If I were going to give advice about nutrition to a newbie, I would start, regardless of his goals by saying avoid processed grains, hydrogenated oils and soy.

This guy drives me insane!

So you know, we’re both very lean, but I have about 40 pounds on him - muscle from my barbaric omnivorious quality.

Scary how some people can be infulenced to fanatacism, even at the cost of their own health.[/quote]

Whats worse than being a Vegan? Being a Virgin, I suppose…

Chances are I read half of what was there and forgot half of what I read last night.

So i’m gonna say no?

[quote]The Mage wrote:
JokerFMJ wrote:
If you eat the babies can I have the afterbirth? Mmmm, Placenta.

Are you not reading my posts?[/quote]

[quote]Sepukku wrote:

I wholeheartedly agree that people are always trying to manipulate you. Ironically, that’s exactly what you were doing. You were manipulating a completely trivial fact about the UN in NY being constructed on the site of an old slaughterhouse, and how this somehow obviously shows that they were intentionally doing this in a symbolic attempt to represent their agenda? PLEASE.

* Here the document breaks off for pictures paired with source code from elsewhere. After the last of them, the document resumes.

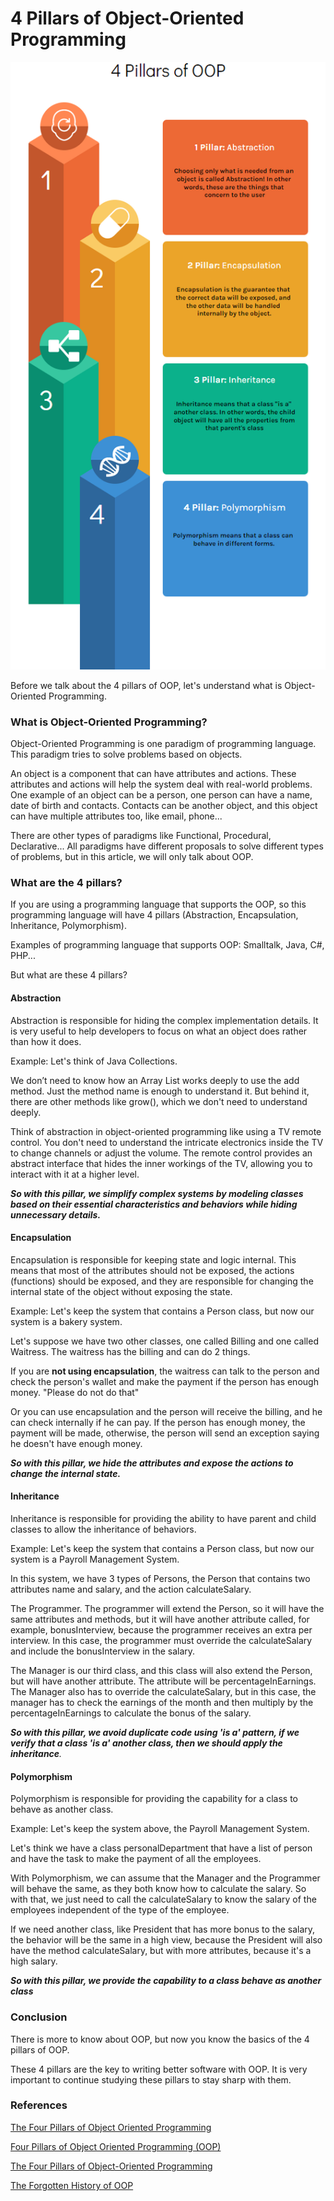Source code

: # 4 Pillars of Object-Oriented Programming

![](../.gitbook/assets/oop-4pillars.png)

Before we talk about the 4 pillars of OOP, let's understand what is Object-Oriented Programming.

### What is Object-Oriented Programming?

Object-Oriented Programming is one paradigm of programming language. This paradigm tries to solve problems based on objects.

An object is a component that can have attributes and actions. These attributes and actions will help the system deal with real-world problems. One example of an object can be a person, one person can have a name, date of birth and contacts. Contacts can be another object, and this object can have multiple attributes too, like email, phone...

There are other types of paradigms like Functional, Procedural, Declarative... All paradigms have different proposals to solve different types of problems, but in this article, we will only talk about OOP.

### What are the 4 pillars?

If you are using a programming language that supports the OOP, so this programming language will have 4 pillars (Abstraction, Encapsulation, Inheritance, Polymorphism).

Examples of programming language that supports OOP: Smalltalk, Java, C#, PHP...

But what are these 4 pillars?

#### Abstraction

Abstraction is responsible for hiding the complex implementation details. It is very useful to help developers to focus on what an object does rather than how it does.

Example: Let's think of Java Collections.

We don’t need to know how an Array List works deeply to use the add method. Just the method name is enough to understand it. But behind it, there are other methods like grow(), which we don't need to understand deeply.

Think of abstraction in object-oriented programming like using a TV remote control. You don't need to understand the intricate electronics inside the TV to change channels or adjust the volume. The remote control provides an abstract interface that hides the inner workings of the TV, allowing you to interact with it at a higher level.

_**So with this pillar, we simplify complex systems by modeling classes based on their essential characteristics and behaviors while hiding unnecessary details.**_

#### Encapsulation

Encapsulation is responsible for keeping state and logic internal. This means that most of the attributes should not be exposed, the actions (functions) should be exposed, and they are responsible for changing the internal state of the object without exposing the state.

Example: Let's keep the system that contains a Person class, but now our system is a bakery system.

Let's suppose we have two other classes, one called Billing and one called Waitress. The waitress has the billing and can do 2 things.

If you are **not using encapsulation**, the waitress can talk to the person and check the person's wallet and make the payment if the person has enough money. "Please do not do that"

Or you can use encapsulation and the person will receive the billing, and he can check internally if he can pay. If the person has enough money, the payment will be made, otherwise, the person will send an exception saying he doesn't have enough money.

_**So with this pillar, we hide the attributes and expose the actions to change the internal state.**_

#### Inheritance

Inheritance is responsible for providing the ability to have parent and child classes to allow the inheritance of behaviors.

Example: Let's keep the system that contains a Person class, but now our system is a Payroll Management System.

In this system, we have 3 types of Persons, the Person that contains two attributes name and salary, and the action calculateSalary.

The Programmer. The programmer will extend the Person, so it will have the same attributes and methods, but it will have another attribute called, for example, bonusInterview, because the programmer receives an extra per interview. In this case, the programmer must override the calculateSalary and include the bonusInterview in the salary.

The Manager is our third class, and this class will also extend the Person, but will have another attribute. The attribute will be percentageInEarnings. The Manager also has to override the calculateSalary, but in this case, the manager has to check the earnings of the month and then multiply by the percentageInEarnings to calculate the bonus of the salary.

_**So with this pillar, we avoid duplicate code using 'is a' pattern, if we verify that a class 'is a' another class, then we should apply the inheritance**._

#### Polymorphism

Polymorphism is responsible for providing the capability for a class to behave as another class.

Example: Let's keep the system above, the Payroll Management System.

Let's think we have a class personalDepartment that have a list of person and have the task to make the payment of all the employees.

With Polymorphism, we can assume that the Manager and the Programmer will behave the same, as they both know how to calculate the salary. So with that, we just need to call the calculateSalary to know the salary of the employees independent of the type of the employee.

If we need another class, like President that has more bonus to the salary, the behavior will be the same in a high view, because the President will also have the method calculateSalary, but with more attributes, because it's a high salary.

_**So with this pillar, we provide the capability to a class behave as another class**_

### Conclusion

There is more to know about OOP, but now you know the basics of the 4 pillars of OOP.

These 4 pillars are the key to writing better software with OOP. It is very important to continue studying these pillars to stay sharp with them.

### References

[The Four Pillars of Object Oriented Programming](https://backend.turing.edu/module1/lessons/four\_pillars\_of\_oop)

[Four Pillars of Object Oriented Programming (OOP)](https://medium.com/@hamzzza.ahmed95/four-pillars-of-object-oriented-programming-oop-e8d7822aa219)

[The Four Pillars of Object-Oriented Programming](https://www.freecodecamp.org/news/four-pillars-of-object-oriented-programming/)

[The Forgotten History of OOP](https://medium.com/javascript-scene/the-forgotten-history-of-oop-88d71b9b2d9f)
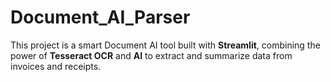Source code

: # Document_AI_Parser
This project is a smart Document AI tool built with **Streamlit**, combining the power of **Tesseract OCR** and **AI** to extract and summarize data from invoices and receipts.
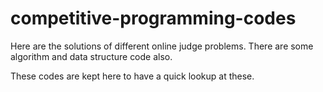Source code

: # competitive-programming-codes

Here are the solutions of different online judge problems.
There are some algorithm and data structure code also. 

These codes are kept here to have a quick lookup at these.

I question everything. I agree that people should consider conspiracy theories and also attempt to educate themselves on the complicated networks of power and corruption, which exist in this world. However, because I question everything, this also means that I will question conspirators just as much as I will those in power. I QUESTION EVERYTHING.

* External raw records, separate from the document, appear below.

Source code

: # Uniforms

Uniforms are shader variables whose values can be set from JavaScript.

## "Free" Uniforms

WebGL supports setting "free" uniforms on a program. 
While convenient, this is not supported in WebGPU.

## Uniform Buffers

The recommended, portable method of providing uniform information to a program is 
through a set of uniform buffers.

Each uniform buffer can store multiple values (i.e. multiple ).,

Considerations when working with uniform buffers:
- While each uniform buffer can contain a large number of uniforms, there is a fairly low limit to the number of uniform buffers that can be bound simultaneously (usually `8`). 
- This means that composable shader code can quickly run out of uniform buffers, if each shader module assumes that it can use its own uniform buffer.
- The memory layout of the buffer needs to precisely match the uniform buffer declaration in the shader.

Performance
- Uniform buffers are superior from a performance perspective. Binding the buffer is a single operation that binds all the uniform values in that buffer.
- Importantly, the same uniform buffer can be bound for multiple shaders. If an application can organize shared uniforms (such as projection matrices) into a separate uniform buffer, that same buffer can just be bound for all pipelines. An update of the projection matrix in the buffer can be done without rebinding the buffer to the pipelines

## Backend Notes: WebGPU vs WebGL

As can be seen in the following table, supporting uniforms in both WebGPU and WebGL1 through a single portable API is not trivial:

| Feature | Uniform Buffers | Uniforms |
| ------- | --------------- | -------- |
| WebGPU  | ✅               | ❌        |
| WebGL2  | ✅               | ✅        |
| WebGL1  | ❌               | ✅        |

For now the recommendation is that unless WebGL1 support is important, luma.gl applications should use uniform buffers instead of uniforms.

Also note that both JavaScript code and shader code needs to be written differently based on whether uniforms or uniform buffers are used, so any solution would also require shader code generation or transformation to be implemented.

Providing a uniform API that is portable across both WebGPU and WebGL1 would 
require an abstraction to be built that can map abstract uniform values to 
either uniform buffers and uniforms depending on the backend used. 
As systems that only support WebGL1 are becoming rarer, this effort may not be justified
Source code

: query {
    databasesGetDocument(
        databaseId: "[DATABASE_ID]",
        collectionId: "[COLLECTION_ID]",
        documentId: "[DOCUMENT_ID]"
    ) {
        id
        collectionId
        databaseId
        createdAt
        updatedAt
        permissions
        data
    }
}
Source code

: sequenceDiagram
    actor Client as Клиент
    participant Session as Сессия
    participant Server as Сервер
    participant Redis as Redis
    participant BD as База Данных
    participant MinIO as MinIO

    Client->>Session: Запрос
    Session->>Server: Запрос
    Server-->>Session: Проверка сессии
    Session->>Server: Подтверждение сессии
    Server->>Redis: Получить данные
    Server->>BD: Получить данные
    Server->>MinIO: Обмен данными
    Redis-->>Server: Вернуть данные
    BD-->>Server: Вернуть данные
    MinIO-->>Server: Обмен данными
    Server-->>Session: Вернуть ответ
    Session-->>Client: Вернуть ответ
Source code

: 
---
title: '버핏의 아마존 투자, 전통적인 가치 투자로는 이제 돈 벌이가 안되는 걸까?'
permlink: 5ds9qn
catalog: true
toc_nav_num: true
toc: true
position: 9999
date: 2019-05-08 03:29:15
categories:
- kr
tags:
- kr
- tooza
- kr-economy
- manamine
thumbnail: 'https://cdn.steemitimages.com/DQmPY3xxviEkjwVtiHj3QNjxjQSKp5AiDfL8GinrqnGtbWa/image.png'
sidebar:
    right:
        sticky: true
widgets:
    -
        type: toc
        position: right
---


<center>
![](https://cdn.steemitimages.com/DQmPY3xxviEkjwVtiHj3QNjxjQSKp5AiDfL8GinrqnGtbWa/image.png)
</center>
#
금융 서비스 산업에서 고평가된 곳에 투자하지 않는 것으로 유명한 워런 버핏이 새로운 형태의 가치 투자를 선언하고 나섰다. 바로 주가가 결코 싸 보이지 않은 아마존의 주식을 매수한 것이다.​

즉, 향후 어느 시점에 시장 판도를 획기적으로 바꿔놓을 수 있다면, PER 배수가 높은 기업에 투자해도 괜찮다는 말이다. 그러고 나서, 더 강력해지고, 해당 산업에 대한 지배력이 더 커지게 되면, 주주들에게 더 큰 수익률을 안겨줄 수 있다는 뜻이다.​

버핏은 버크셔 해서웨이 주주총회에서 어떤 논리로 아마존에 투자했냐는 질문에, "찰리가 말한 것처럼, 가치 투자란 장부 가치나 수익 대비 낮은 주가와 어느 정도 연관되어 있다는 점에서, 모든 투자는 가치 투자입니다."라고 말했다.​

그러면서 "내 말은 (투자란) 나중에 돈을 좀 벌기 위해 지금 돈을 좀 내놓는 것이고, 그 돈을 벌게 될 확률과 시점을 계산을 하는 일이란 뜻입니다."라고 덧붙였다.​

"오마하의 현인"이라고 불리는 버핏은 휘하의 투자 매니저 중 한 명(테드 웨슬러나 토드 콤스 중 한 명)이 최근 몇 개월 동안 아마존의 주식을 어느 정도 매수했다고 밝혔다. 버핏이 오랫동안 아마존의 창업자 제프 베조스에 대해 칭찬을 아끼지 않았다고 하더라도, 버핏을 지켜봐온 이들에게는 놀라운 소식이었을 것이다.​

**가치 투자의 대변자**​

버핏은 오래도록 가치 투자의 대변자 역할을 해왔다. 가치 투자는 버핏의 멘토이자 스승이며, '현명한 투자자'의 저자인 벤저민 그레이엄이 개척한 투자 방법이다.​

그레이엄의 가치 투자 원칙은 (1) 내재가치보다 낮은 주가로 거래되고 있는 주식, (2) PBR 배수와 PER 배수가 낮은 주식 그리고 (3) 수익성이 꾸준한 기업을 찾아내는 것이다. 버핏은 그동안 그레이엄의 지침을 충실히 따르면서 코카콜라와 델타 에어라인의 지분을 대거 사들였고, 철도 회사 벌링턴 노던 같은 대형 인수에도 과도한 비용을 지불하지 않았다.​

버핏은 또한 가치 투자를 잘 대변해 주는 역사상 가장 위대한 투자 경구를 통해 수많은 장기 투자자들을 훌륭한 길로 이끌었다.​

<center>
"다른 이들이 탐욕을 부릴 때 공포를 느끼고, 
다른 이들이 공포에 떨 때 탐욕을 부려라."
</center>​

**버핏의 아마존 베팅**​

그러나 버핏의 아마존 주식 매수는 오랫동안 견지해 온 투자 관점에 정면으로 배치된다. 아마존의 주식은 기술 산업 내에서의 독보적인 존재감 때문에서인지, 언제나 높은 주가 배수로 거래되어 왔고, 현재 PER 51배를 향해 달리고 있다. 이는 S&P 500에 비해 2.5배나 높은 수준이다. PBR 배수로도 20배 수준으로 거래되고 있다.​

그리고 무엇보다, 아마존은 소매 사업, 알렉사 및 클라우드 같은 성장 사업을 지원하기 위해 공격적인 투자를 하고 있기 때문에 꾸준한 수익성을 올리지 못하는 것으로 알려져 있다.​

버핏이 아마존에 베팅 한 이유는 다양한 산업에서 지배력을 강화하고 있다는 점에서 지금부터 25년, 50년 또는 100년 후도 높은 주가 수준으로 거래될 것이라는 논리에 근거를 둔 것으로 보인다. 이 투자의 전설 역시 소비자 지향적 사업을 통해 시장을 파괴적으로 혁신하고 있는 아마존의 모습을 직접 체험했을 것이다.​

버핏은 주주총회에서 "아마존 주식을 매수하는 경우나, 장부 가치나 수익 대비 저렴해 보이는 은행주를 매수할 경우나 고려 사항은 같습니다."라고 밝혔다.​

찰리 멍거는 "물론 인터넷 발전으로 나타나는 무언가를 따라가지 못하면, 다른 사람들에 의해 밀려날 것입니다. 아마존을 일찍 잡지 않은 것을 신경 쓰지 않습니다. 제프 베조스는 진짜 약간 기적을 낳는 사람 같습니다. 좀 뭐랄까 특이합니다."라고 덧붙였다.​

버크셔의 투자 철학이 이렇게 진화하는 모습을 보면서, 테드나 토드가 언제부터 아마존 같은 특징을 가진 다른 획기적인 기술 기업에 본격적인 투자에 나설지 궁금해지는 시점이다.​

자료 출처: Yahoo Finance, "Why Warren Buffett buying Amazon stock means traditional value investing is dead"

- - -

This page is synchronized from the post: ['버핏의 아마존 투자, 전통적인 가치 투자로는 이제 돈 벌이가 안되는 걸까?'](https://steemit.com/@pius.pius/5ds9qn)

As you say, I am always seeking to broaden my mind and keep it open. This doesn’t mean that I should accept everything as truth. While I give everyone the benefit of the doubt, like I said, I question everything. I don’t assume that you are a conspiracy nutter, nor do I believe that I know anything about you. But I do know what you said about the UN site, and I think it is absurd.

I may not know you, but I know what you said. And what you said is rediculous.

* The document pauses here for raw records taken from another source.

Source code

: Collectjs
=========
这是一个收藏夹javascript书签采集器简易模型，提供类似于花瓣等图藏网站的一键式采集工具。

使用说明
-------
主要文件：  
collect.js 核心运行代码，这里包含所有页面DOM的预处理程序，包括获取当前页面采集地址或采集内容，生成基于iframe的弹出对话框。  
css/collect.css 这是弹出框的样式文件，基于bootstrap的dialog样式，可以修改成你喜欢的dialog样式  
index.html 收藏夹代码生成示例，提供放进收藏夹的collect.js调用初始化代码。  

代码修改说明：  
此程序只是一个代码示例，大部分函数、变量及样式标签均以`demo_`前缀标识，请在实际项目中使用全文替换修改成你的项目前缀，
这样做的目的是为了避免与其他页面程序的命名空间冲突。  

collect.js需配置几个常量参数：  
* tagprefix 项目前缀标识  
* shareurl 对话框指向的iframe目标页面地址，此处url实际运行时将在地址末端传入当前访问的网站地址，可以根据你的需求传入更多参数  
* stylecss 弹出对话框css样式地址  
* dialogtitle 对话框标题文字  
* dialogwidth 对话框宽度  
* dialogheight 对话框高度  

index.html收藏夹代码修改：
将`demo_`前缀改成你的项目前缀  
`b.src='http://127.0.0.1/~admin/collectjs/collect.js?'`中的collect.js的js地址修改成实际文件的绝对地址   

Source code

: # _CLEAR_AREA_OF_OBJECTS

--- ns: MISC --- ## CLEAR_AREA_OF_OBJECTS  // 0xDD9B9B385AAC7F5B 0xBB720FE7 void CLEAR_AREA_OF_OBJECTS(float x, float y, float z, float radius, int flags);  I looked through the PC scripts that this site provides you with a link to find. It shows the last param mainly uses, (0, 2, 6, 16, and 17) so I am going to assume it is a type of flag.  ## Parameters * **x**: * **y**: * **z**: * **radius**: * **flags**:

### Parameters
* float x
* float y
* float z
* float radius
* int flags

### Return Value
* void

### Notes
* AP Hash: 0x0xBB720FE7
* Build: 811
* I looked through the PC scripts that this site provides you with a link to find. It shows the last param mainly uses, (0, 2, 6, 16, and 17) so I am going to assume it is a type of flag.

However, you may be a really cool person and I could probably end up being your friend had we the opportunity, but that doesn’t mean I can’t discredit what other people say just because I don’t know them!

Anyways, I don’t mean it to be utterly personal, but lets just say that I am in complete disagreement with your statement, and your approach to settling your arguement with those about post-salughtered hormonal profiles in cattle.

Restecpa,
-Sep.[/quote]

The thing about the U.N., I know it’s really far fetched. I never said that they built it there for that purpose, I did say that it deserves to be questioned. And for you, who questions everything, I know you can understand that much. I’m not trying to manipulate you, I’m trying to open your mind up to things that you can’t analyze.

Where me and you disagree is the science vs. faith thing. I don’t believe in an orgranized religion, but I do believe that “science” is wrong all the time and a lot of it is bullshit. Many people need science to “prove” what they know but I think its like riding with blinders on, if you’re read me.

Just b/c you can’t see, feel, taste, smell, touch something… doesn’t mean it doesn’t exist! There is existence beyond our five senses. There are frequences we can’t hear, see, etc. You can “sense” fear and panic even though your environment would seem calm. Follow?

As for the t-readers out there who think I don’t know what I’m talking about when I say “fear content” in the meat… I’m trying to say that if you eat something that’s scared shitless when you murder it, the meat is different, and you’re consuming that adrenaline in the meat…

If you all want to you should read up on it, like the difference between kosher/halal meat and commercial meat. I don’t want to stand here on a soapbox preaching hippie shit, just wanna give angles that some people might not consider. I don’t have fuckin’ time to gather scientific facts and references and present a thesis, nor do I want to. Read up on it if you’re curious, if you’re just gonna dismiss me as some moron without at least checking into it, then there’s nothing I can do for someone that shallow.

For the believers no explaination is needed, for the non-believers no explaination is good enough.

I gotta go take a shit, I’m not posting on this thread anymore. Proper respect to you all.